Great indeed is the honor put upon our bodies, inasmuch as they are the dwelling places of our souls redeemed and fed by the body of Christ, and are the temples of the Holy Ghost and the abodes of the adorable Trinity. It cannot be that they should ever remain in the grave, since they are thus nourished with the body and blood of our Lord. -- Johann Gerhard, *Sacred Meditations* XVIII
4 comments:
Fr. Weedon, since your quote mentioned the precious Body and Blood, may I ask you a related question? The CPH-published, Sunday school study guide used at our church, The Means of Grace, refers to Holy Communion as a four-ingredient affair: bread, wine, Body, Blood.
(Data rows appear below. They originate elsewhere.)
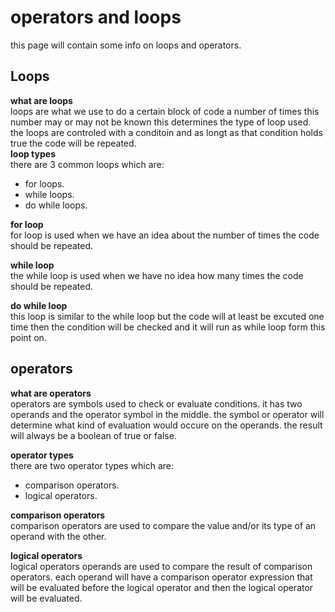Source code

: # operators and loops   
this page will contain some info on loops and operators.
## Loops
**what are loops**   
loops are what we use to do a certain block of code a number of times this number may or may not be known this determines the type of loop used.  the loops are controled with a conditoin and as longt as that condition holds true the code will be repeated.  
**loop types**   
there are 3 common loops which are:
- for loops. 
- while loops.
- do while loops.   

**for loop**   
for loop is used when we have an idea about the number of times the code should be repeated.  

**while loop**   
the while loop is used when we have no idea how many times the code should be repeated.  

**do while loop**  
this loop is similar to the while loop but the code will at least be excuted one time then the condition will be checked and it will  run as while loop form this point on.  

## operators
**what are operators**   
operators are symbols used to check or evaluate conditions. it has two operands and the operator symbol in the middle. the symbol or operator will determine what kind of evaluation would occure on the operands. the result will always be a boolean of true or false.  

**operator types**  
there are two operator types which are:
- comparison operators. 
- logical operators.   

**comparison operators**   
comparison operators are used to compare the value and/or its type of an operand with the other.  

**logical operators**   
logical operators operands are used to compare the result of comparison operators. each operand will have a comparison operator expression that will be evaluated before the logical operator and then the logical operator will be evaluated.  
 

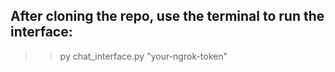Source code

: ## After cloning the repo, use the terminal to run the interface:
>> py chat_interface.py "your-ngrok-token"

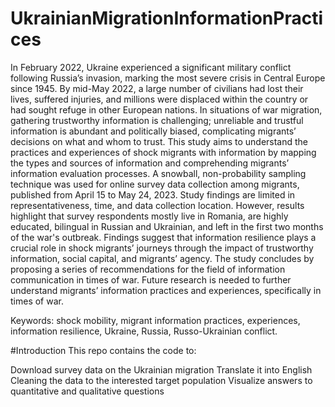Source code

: # UkrainianMigrationInformationPractices
In February 2022, Ukraine experienced a significant military conflict following Russia’s invasion, marking the most severe crisis in Central Europe since 1945. By mid-May 2022, a large number of civilians had lost their lives, suffered injuries, and millions were displaced within the country or had sought refuge in other European nations. In situations of war migration, gathering trustworthy information is challenging; unreliable and trustful information is abundant and politically biased, complicating migrants’ decisions on what and whom to trust. This study aims to understand the practices and experiences of shock migrants with information by mapping the types and sources of information and comprehending migrants’ information evaluation processes. A snowball, non-probability sampling technique was used for online survey data collection among migrants, published from April 15 to May 24, 2023. Study findings are limited in representativeness, time, and data collection location. However, results highlight that survey respondents mostly live in Romania, are highly educated, bilingual in Russian and Ukrainian, and left in the first two months of the war's outbreak. Findings suggest that information resilience plays a crucial role in shock migrants’ journeys through the impact of trustworthy information, social capital, and migrants’ agency. The study concludes by proposing a series of recommendations for the field of information communication in times of war. Future research is needed to further understand migrants’ information practices and experiences, specifically in times of war. 

Keywords: shock mobility, migrant information practices, experiences, information resilience, Ukraine, Russia, Russo-Ukrainian conflict. 

#Introduction
This repo contains the code to:

Download survey data on the Ukrainian migration
Translate it into English
Cleaning the data to the interested target population
Visualize answers to quantitative and qualitative questions

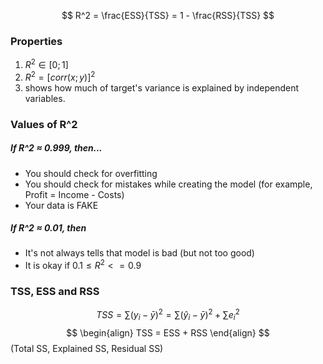 $$
R^2 = \frac{ESS}{TSS} = 1 - \frac{RSS}{TSS}
$$
### Properties
1) $R^2 \in [0;1]$
2) $R^2 = [corr(x;y)]^2$
3) shows how much of target's variance is explained by independent variables.


### Values of R^2
##### If R^2 $\approx$ 0.999, then...
- You should check for overfitting
- You should check for mistakes while creating the model 
(for example, Profit = Income - Costs)
- Your data is FAKE
##### If R^2 $\approx$ 0.01, then
- It's not always tells that model is bad (but not too good)
- It is okay if $0.1\leq R^2 <= 0.9$


### TSS, ESS and RSS
$$
TSS = \sum(y_{i}-\bar{y})^2 = \sum(\hat{y}_{i}-\bar{y})^2+\sum e_{i}^2
$$$$
\begin{align}
TSS = ESS + RSS  
\end{align}
$$(Total SS, Explained SS, Residual SS)
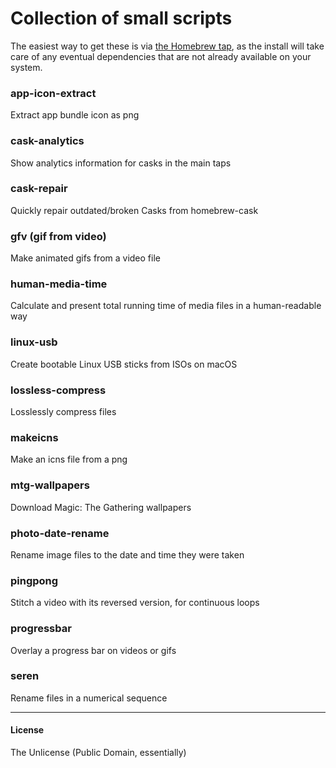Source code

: # Collection of small scripts

The easiest way to get these is via [the Homebrew tap](https://github.com/vitorgalvao/homebrew-tiny-scripts), as the install will take care of any eventual dependencies that are not already available on your system.

### app-icon-extract
Extract app bundle icon as png

### cask-analytics
Show analytics information for casks in the main taps

### cask-repair
Quickly repair outdated/broken Casks from homebrew-cask

### gfv (gif from video)
Make animated gifs from a video file

### human-media-time
Calculate and present total running time of media files in a human-readable way

### linux-usb
Create bootable Linux USB sticks from ISOs on macOS

### lossless-compress
Losslessly compress files

### makeicns
Make an icns file from a png

### mtg-wallpapers
Download Magic: The Gathering wallpapers

### photo-date-rename
Rename image files to the date and time they were taken

### pingpong
Stitch a video with its reversed version, for continuous loops

### progressbar
Overlay a progress bar on videos or gifs

### seren
Rename files in a numerical sequence

---

#### License
The Unlicense (Public Domain, essentially)
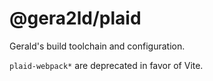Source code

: # @gera2ld/plaid

Gerald's build toolchain and configuration.

`plaid-webpack*` are deprecated in favor of Vite.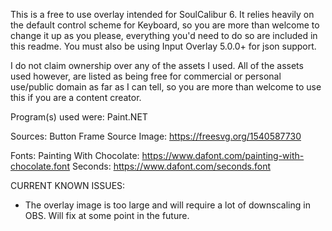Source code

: This is a free to use overlay intended for SoulCalibur 6. It relies heavily on the default control scheme for Keyboard, so you are more than welcome to change it up as
you please, everything you'd need to do so are included in this readme. You must also be using Input Overlay 5.0.0+ for json support.

I do not claim ownership over any of the assets I used. All of the assets used however, are listed as being free for commercial or personal use/public domain as far as I
can tell, so you are more than welcome to use this if you are a content creator.


Program(s) used were: Paint.NET


Sources:
Button Frame Source Image: https://freesvg.org/1540587730

Fonts:
Painting With Chocolate: https://www.dafont.com/painting-with-chocolate.font
Seconds: https://www.dafont.com/seconds.font

CURRENT KNOWN ISSUES:

- The overlay image is too large and will require a lot of downscaling in OBS. Will fix at some point in the future.
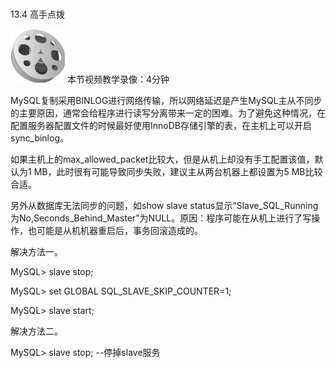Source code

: ### 
  13.4 高手点拨


<img class="my_markdown" class="h-pic" src="../images/Figure-0363-260.jpg" style="width:87px;  height: 86px; "/> 本节视频教学录像：4分钟

MySQL复制采用BINLOG进行网络传输，所以网络延迟是产生MySQL主从不同步的主要原因，通常会给程序进行读写分离带来一定的困难。为了避免这种情况，在配置服务器配置文件的时候最好使用InnoDB存储引擎的表，在主机上可以开启sync_binlog。

如果主机上的max_allowed_packet比较大，但是从机上却没有手工配置该值，默认为1 MB，此时很有可能导致同步失败，建议主从两台机器上都设置为5 MB比较合适。

另外从数据库无法同步的问题，如show slave status显示“Slave_SQL_Running为No,Seconds_Behind_Master”为NULL。原因：程序可能在从机上进行了写操作，也可能是从机机器重启后，事务回滚造成的。

解决方法一。

MySQL> slave stop;

MySQL> set GLOBAL SQL_SLAVE_SKIP_COUNTER=1;

MySQL> slave start;

解决方法二。

MySQL> slave stop; --停掉slave服务


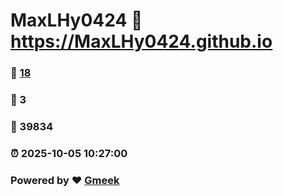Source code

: # MaxLHy0424 :link: https://MaxLHy0424.github.io 
### :page_facing_up: [18](https://MaxLHy0424.github.io/tag.html) 
### :speech_balloon: 3 
### :hibiscus: 39834 
### :alarm_clock: 2025-10-05 10:27:00 
### Powered by :heart: [Gmeek](https://github.com/Meekdai/Gmeek)
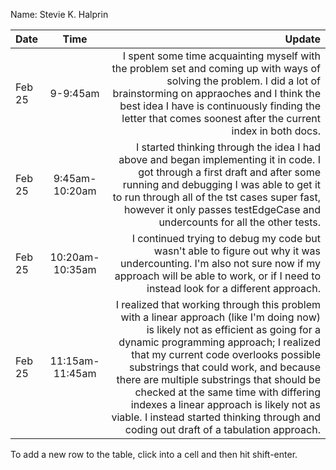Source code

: Name: Stevie K. Halprin

| Date   |      Time       |                                                                                                                                                                                                                                                                                                                                                                                                                                                                                Update |
|:-------|:---------------:|--------------------------------------------------------------------------------------------------------------------------------------------------------------------------------------------------------------------------------------------------------------------------------------------------------------------------------------------------------------------------------------------------------------------------------------------------------------------------------------:|
| Feb 25 |    9-9:45am     |                                                                                                                                                                                                     I spent some time acquainting myself with the problem set and coming up with ways of solving the problem. I did a lot of brainstorming on appraoches and I think the best idea I have is continuously finding the letter that comes soonest after the current index in both docs. |
| Feb 25 | 9:45am-10:20am  |                                                                                                                                                                                 I started thinking through the idea I had above and began implementing it in code. I got through a first draft and after some running and debugging I was able to get it to run through all of the tst cases super fast, however it only passes testEdgeCase and undercounts for all the other tests. |
| Feb 25 | 10:20am-10:35am |                                                                                                                                                                                                                                                                         I continued trying to debug my code but wasn't able to figure out why it was undercounting. I'm also not sure now if my approach will be able to work, or if I need to instead look for a different approach. |
| Feb 25 | 11:15am-11:45am | I realized that working through this problem with a linear approach (like I'm doing now) is likely not as efficient as going for a dynamic programming approach; I realized that my current code overlooks possible substrings that could work, and because there are multiple substrings that should be checked at the same time with differing indexes a linear approach is likely not as viable. I instead started thinking through and coding out draft of a tabulation approach. |


To add a new row to the table, click into a cell and then hit shift-enter.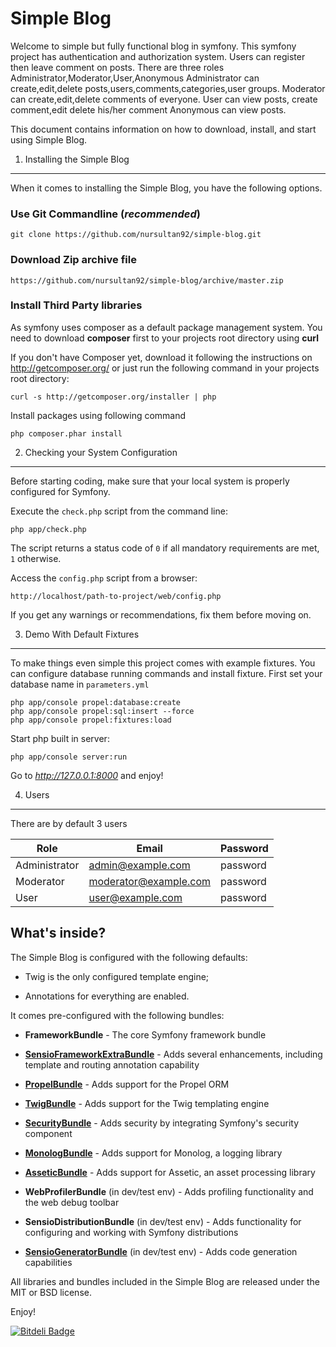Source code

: Simple Blog
========================

Welcome to simple but fully functional blog in symfony. This symfony project
has authentication and authorization system. Users can register then leave comment on posts.
There are three roles Administrator,Moderator,User,Anonymous
Administrator can create,edit,delete posts,users,comments,categories,user groups.
Moderator can create,edit,delete comments of everyone.
User can view posts, create comment,edit delete his/her comment
Anonymous can view posts.

This document contains information on how to download, install, and start
using Simple Blog.

1) Installing the Simple Blog
----------------------------------

When it comes to installing the Simple Blog, you have the
following options.

### Use Git Commandline (*recommended*)

    git clone https://github.com/nursultan92/simple-blog.git

### Download Zip archive file

    https://github.com/nursultan92/simple-blog/archive/master.zip

### Install Third Party libraries

As symfony uses composer as a default package management system. You need to
download **composer** first to your projects root directory using **curl**

If you don't have Composer yet, download it following the instructions on
http://getcomposer.org/ or just run the following command in your projects root directory:

    curl -s http://getcomposer.org/installer | php

Install packages using following command

    php composer.phar install

2) Checking your System Configuration
-------------------------------------

Before starting coding, make sure that your local system is properly
configured for Symfony.

Execute the `check.php` script from the command line:

    php app/check.php

The script returns a status code of `0` if all mandatory requirements are met,
`1` otherwise.

Access the `config.php` script from a browser:

    http://localhost/path-to-project/web/config.php

If you get any warnings or recommendations, fix them before moving on.


3) Demo With Default Fixtures
-----------------------------

To make things even simple this project comes with example fixtures. You can configure
database running commands and install fixture.
First set your database name in `parameters.yml`

    php app/console propel:database:create
    php app/console propel:sql:insert --force
    php app/console propel:fixtures:load

Start php built in server:
   
    php app/console server:run
    
Go to *http://127.0.0.1:8000* and enjoy!


4) Users
---------
There are by default 3 users

   Role | Email | Password
   -----|-------|---------
 Administrator | admin@example.com    | password
 Moderator     | moderator@example.com | password
 User          | user@example.com     | password

What's inside?
---------------

The Simple Blog is configured with the following defaults:

  * Twig is the only configured template engine;

  * Annotations for everything are enabled.

It comes pre-configured with the following bundles:

  * **FrameworkBundle** - The core Symfony framework bundle

  * [**SensioFrameworkExtraBundle**][6] - Adds several enhancements, including
    template and routing annotation capability

  * [**PropelBundle**][7] - Adds support for the Propel ORM
  * [**TwigBundle**][8] - Adds support for the Twig templating engine

  * [**SecurityBundle**][9] - Adds security by integrating Symfony's security
    component

  * [**MonologBundle**][11] - Adds support for Monolog, a logging library

  * [**AsseticBundle**][12] - Adds support for Assetic, an asset processing
    library

  * **WebProfilerBundle** (in dev/test env) - Adds profiling functionality and
    the web debug toolbar

  * **SensioDistributionBundle** (in dev/test env) - Adds functionality for
    configuring and working with Symfony distributions

  * [**SensioGeneratorBundle**][13] (in dev/test env) - Adds code generation
    capabilities

All libraries and bundles included in the Simple Blog are
released under the MIT or BSD license.

Enjoy!

[1]:  http://symfony.com/doc/2.5/book/installation.html
[2]:  http://getcomposer.org/
[3]:  http://symfony.com/download
[4]:  http://symfony.com/doc/2.5/quick_tour/the_big_picture.html
[5]:  http://symfony.com/doc/2.5/index.html
[6]:  http://symfony.com/doc/2.5/bundles/SensioFrameworkExtraBundle/index.html
[7]:  https://github.com/propelorm/PropelBundle
[8]:  http://symfony.com/doc/2.5/book/templating.html
[9]:  http://symfony.com/doc/2.5/book/security.html
[11]: http://symfony.com/doc/2.5/cookbook/logging/monolog.html
[12]: http://symfony.com/doc/2.5/cookbook/assetic/asset_management.html
[13]: http://symfony.com/doc/2.5/bundles/SensioGeneratorBundle/index.html


[![Bitdeli Badge](https://d2weczhvl823v0.cloudfront.net/nursultan92/simple-blog/trend.png)](https://bitdeli.com/free "Bitdeli Badge")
When I maintained that the bread is the Body and the wine is the Blood, so that, contrary to the study guide, Holy Communion is a two-ingredient matter, I found myself rather isolated. Who is the true Lutheran here? When I am given the elements, am I receiving bread that is Body and wine that is Blood, or am I receiving bread and wine and alongside them, invisibly, Body and Blood?
Joel,
That one's not an either/or for Lutherans. Our Symbols confess that the bread is Christ's body and also that Christ's body is under or with the bread. This reflects Scripture's own usage. Our Lord obviously said that the bread IS His body; but His Apostle can speak of the bread as the COMMUNION of His Body, and calls even the consecrated element "bread." So the true Lutheran position is not to make an either/or. We joyfully confess that the bread is Christ's body and that Christ's body is with or under the bread via the sacramental union.
P.S. Krauth has a great section on this and shows how this is also exactly how the Church fathers spoke of the Eucharist!
lex orandi, lex credendi.
LSB 623
Lord Jesus Christ, we humble pray that we may feast on You today; beneath these forms of bread and wine enrich us with Your grace divine.